Frankly, this is the kind of game John Harbaugh’s team just hasn’t won in December in the post-Super Bowl XLVII era with several commendable efforts ending in heartbreak.

It’s time to go on the record as these AFC teams meet for the 12th time in the all-time regular-season series with the Ravens holding a 6-5 advantage. The Chargers were 4-3 playing Baltimore in San Diego, but the Ravens are 3-2 against them in the John Harbaugh era with the last meeting being a 29-26 Ravens win at M&T Bank Stadium in 2015.

Below are five predictions for Saturday:

1. John Brown will catch a long touchdown. Lamar Jackson is a limited passer right now despite his electrifying mobility that’s helped the Ravens to this point. However, the one area of the field where Jackson has had success is the short middle (under 15 yards through the air) where he’s posted a 98 passer rating and completed 77 percent of his attempts, per SharpFootballStats.com. The problem is the Chargers defense has been very effective in that area, ranking first in Football Outsiders’ DVOA metric against short passes and first against tight ends. However, the Chargers rank last in DVOA against deep passes over 15 yards in the air. Jackson is due to connect on a long one, and opportunities will be there.

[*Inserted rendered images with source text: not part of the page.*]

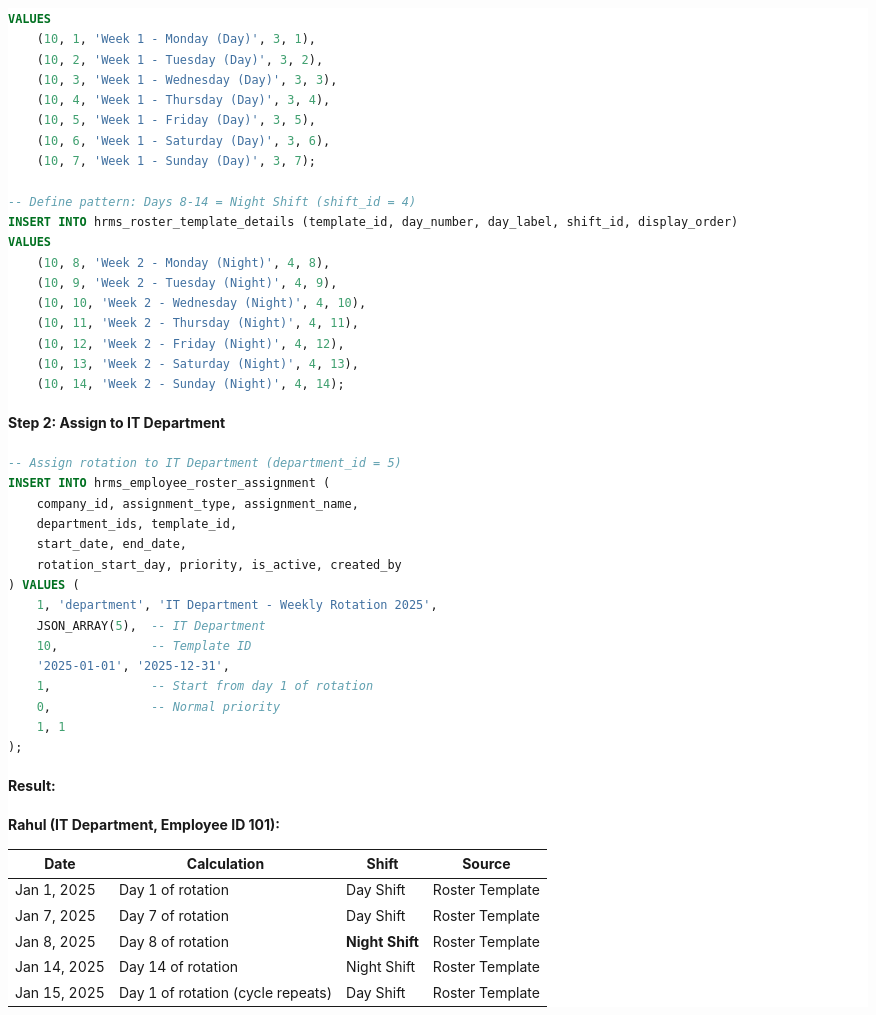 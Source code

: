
 ```sql
VALUES
    (10, 1, 'Week 1 - Monday (Day)', 3, 1),
    (10, 2, 'Week 1 - Tuesday (Day)', 3, 2),
    (10, 3, 'Week 1 - Wednesday (Day)', 3, 3),
    (10, 4, 'Week 1 - Thursday (Day)', 3, 4),
    (10, 5, 'Week 1 - Friday (Day)', 3, 5),
    (10, 6, 'Week 1 - Saturday (Day)', 3, 6),
    (10, 7, 'Week 1 - Sunday (Day)', 3, 7);

-- Define pattern: Days 8-14 = Night Shift (shift_id = 4)
INSERT INTO hrms_roster_template_details (template_id, day_number, day_label, shift_id, display_order)
VALUES
    (10, 8, 'Week 2 - Monday (Night)', 4, 8),
    (10, 9, 'Week 2 - Tuesday (Night)', 4, 9),
    (10, 10, 'Week 2 - Wednesday (Night)', 4, 10),
    (10, 11, 'Week 2 - Thursday (Night)', 4, 11),
    (10, 12, 'Week 2 - Friday (Night)', 4, 12),
    (10, 13, 'Week 2 - Saturday (Night)', 4, 13),
    (10, 14, 'Week 2 - Sunday (Night)', 4, 14);
```

#### Step 2: Assign to IT Department

```sql
-- Assign rotation to IT Department (department_id = 5)
INSERT INTO hrms_employee_roster_assignment (
    company_id, assignment_type, assignment_name,
    department_ids, template_id,
    start_date, end_date,
    rotation_start_day, priority, is_active, created_by
) VALUES (
    1, 'department', 'IT Department - Weekly Rotation 2025',
    JSON_ARRAY(5),  -- IT Department
    10,             -- Template ID
    '2025-01-01', '2025-12-31',
    1,              -- Start from day 1 of rotation
    0,              -- Normal priority
    1, 1
);
```

#### Result:

**Rahul (IT Department, Employee ID 101):**

| Date | Calculation | Shift | Source |
|------|-------------|-------|--------|
| Jan 1, 2025 | Day 1 of rotation | Day Shift | Roster Template |
| Jan 7, 2025 | Day 7 of rotation | Day Shift | Roster Template |
| Jan 8, 2025 | Day 8 of rotation | **Night Shift** | Roster Template |
| Jan 14, 2025 | Day 14 of rotation | Night Shift | Roster Template |
| Jan 15, 2025 | Day 1 of rotation (cycle repeats) | Day Shift | Roster Template |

2. Chargers running back Melvin Gordon will collect 125 total yards and a touchdown with much damage coming on passes. Los Angeles went 3-0 without the Pro Bowl running back, which speaks to how deep this offense is. The returning Gordon is averaging 5.2 yards per carry, but the biggest challenge he presents against a superb run defense is his ability to make plays as a receiver out of the backfield. Two weeks ago, Kansas City’s Patrick Mahomes completed 10 passes to running backs in an effort to offset Baltimore’s pass rush, and I expect Philip Rivers to do the same. The difference is Gordon is more dangerous in the open field than any of the Chiefs’ current backs.

3. The Ravens will be held under 160 rushing yards for the first time since Week 9. This ground game is too good to be completely shut down at this point, especially with Greg Roman’s reputation for consistently adding new wrinkles. However, the Chargers do possess the best run defense the Ravens have seen since before the bye, and rookie safety Derwin James is the type of player who just might be able to bottle up Jackson more than previous teams could. The Chiefs held Baltimore to an ordinary 3.6 yards per carry after being gashed in the first quarter, which is why it’s critical for the Ravens to grab an early lead while the Chargers adjust to the shock of Jackson’s speed and this run game.

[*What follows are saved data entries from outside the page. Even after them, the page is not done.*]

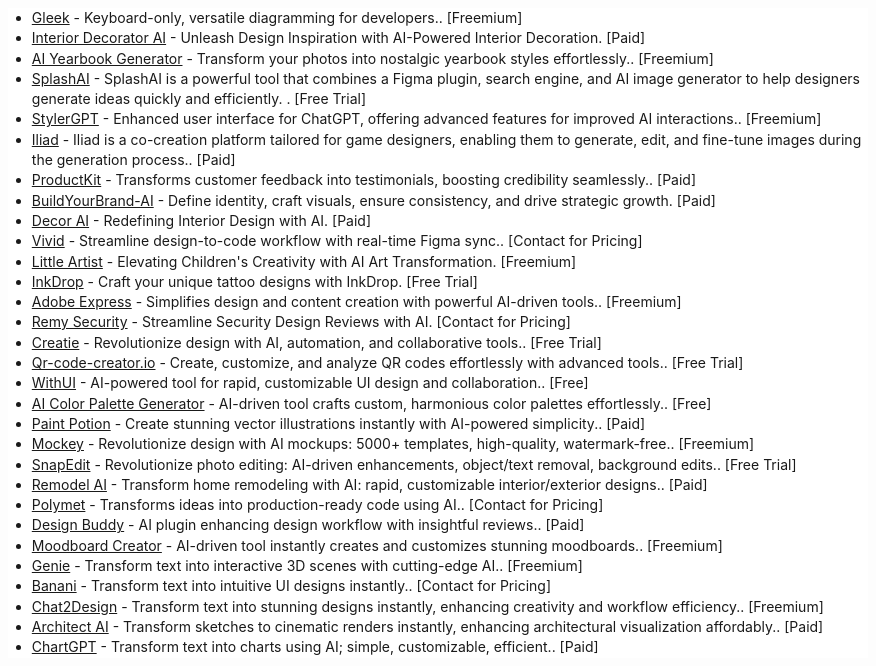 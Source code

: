 - [Gleek](https://www.gleek.io) - Keyboard-only, versatile diagramming for developers.. [Freemium]
- [Interior Decorator AI](https://interiordecorator.ai) - Unleash Design Inspiration with AI-Powered Interior Decoration. [Paid]
- [AI Yearbook Generator](https://aiyearbook.art) - Transform your photos into nostalgic yearbook styles effortlessly.. [Freemium]
- [SplashAI](https://www.splashai.art) - SplashAI is a powerful tool that combines a Figma plugin, search engine, and AI image generator to help designers generate ideas quickly and efficiently. . [Free Trial]
- [StylerGPT](https://stylergpt.com) - Enhanced user interface for ChatGPT, offering advanced features for improved AI interactions.. [Freemium]
- [Iliad](https://iliad.ai) - Iliad is a co-creation platform tailored for game designers, enabling them to generate, edit, and fine-tune images during the generation process.. [Paid]
- [ProductKit](https://productkit.ai) - Transforms customer feedback into testimonials, boosting credibility seamlessly.. [Paid]
- [BuildYourBrand-AI](https://buildyourbrand-ai.com) - Define identity, craft visuals, ensure consistency, and drive strategic growth. [Paid]
- [Decor AI](https://decorai.xyz) - Redefining Interior Design with AI. [Paid]
- [Vivid](https://www.vivid.lol) - Streamline design-to-code workflow with real-time Figma sync.. [Contact for Pricing]
- [Little Artist](https://little-artist.co) - Elevating Children's Creativity with AI Art Transformation. [Freemium]
- [InkDrop](https://ink.trimythic.co) - Craft your unique tattoo designs with InkDrop. [Free Trial]
- [Adobe Express](https://www.adobe.com) - Simplifies design and content creation with powerful AI-driven tools.. [Freemium]
- [Remy Security](https://remysec.com) - Streamline Security Design Reviews with AI. [Contact for Pricing]
- [Creatie](https://creatie.ai) - Revolutionize design with AI, automation, and collaborative tools.. [Free Trial]
- [Qr-code-creator.io](https://qr-code-creator.io) - Create, customize, and analyze QR codes effortlessly with advanced tools.. [Free Trial]
- [WithUI](https://withui.com) - AI-powered tool for rapid, customizable UI design and collaboration.. [Free]
- [AI Color Palette Generator](https://www.aicarousels.com) - AI-driven tool crafts custom, harmonious color palettes effortlessly.. [Free]
- [Paint Potion](https://paint-potion.com) - Create stunning vector illustrations instantly with AI-powered simplicity.. [Paid]
- [Mockey](https://mockey.ai) - Revolutionize design with AI mockups: 5000+ templates, high-quality, watermark-free.. [Freemium]
- [SnapEdit](https://snapedit.app) - Revolutionize photo editing: AI-driven enhancements, object/text removal, background edits.. [Free Trial]
- [Remodel AI](https://remodelai.co) - Transform home remodeling with AI: rapid, customizable interior/exterior designs.. [Paid]
- [Polymet](https://www.polymet.ai) - Transforms ideas into production-ready code using AI.. [Contact for Pricing]
- [Design Buddy](https://designbuddy.net) - AI plugin enhancing design workflow with insightful reviews.. [Paid]
- [Moodboard Creator](https://www.moodboardcreator.dev) - AI-driven tool instantly creates and customizes stunning moodboards.. [Freemium]
- [Genie](https://lumalabs.ai) - Transform text into interactive 3D scenes with cutting-edge AI.. [Freemium]
- [Banani](https://banani.co) - Transform text into intuitive UI designs instantly.. [Contact for Pricing]
- [Chat2Design](https://chat2.design) - Transform text into stunning designs instantly, enhancing creativity and workflow efficiency.. [Freemium]
- [Architect AI](https://ai-architect.net) - Transform sketches to cinematic renders instantly, enhancing architectural visualization affordably.. [Paid]
- [ChartGPT](https://www.chartgpt.dev) - Transform text into charts using AI; simple, customizable, efficient.. [Paid]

4. Los Angeles edge rushers Joey Bosa and Melvin Ingram will combine for three sacks. Bosa and Ingram will give Ronnie Stanley and Orlando Brown Jr. problems, but how they hold the edge will be crucial this week with Jackson’s ability to run. Meanwhile, Terrell Suggs and Matt Judon will try to get to Rivers, but the veteran has the ninth-fastest average time to throw from snap to release in the NFL and will use quick passes to Keenan Allen, who poses a challenge in the slot. The short week is also a factor as Judon has nursed a minor knee injury and Suggs was already quiet against Tampa Bay after playing a season-high 70 snaps in Kansas City. The Ravens need pressure from Za’Darius Smith inside.

5. More balance and extra rest will be the difference for the Chargers as the Ravens fall 26-17. I don’t believe this is a bad matchup for Baltimore as Marlon Humphrey and Jimmy Smith have enough size to combat the tall Los Angeles receivers, but I’m not confident enough in a one-dimensional offense producing enough points to offset the times when the Ravens defense is unable to get stops like we saw in the fourth quarter and overtime in Kansas City. The Chargers haven’t been held under 20 points in a game all season, and the revamped Ravens haven’t shown the ability to score into the high 20s without at least one touchdown from the defense or special teams. A cross-country trip on a short week also does veterans and a rookie quarterback no favors. It will be a close one throughout, but a late fourth-quarter touchdown pass from Rivers to Allen will put the game away for the Chargers and leave the Ravens scoreboard watching for the rest of the weekend.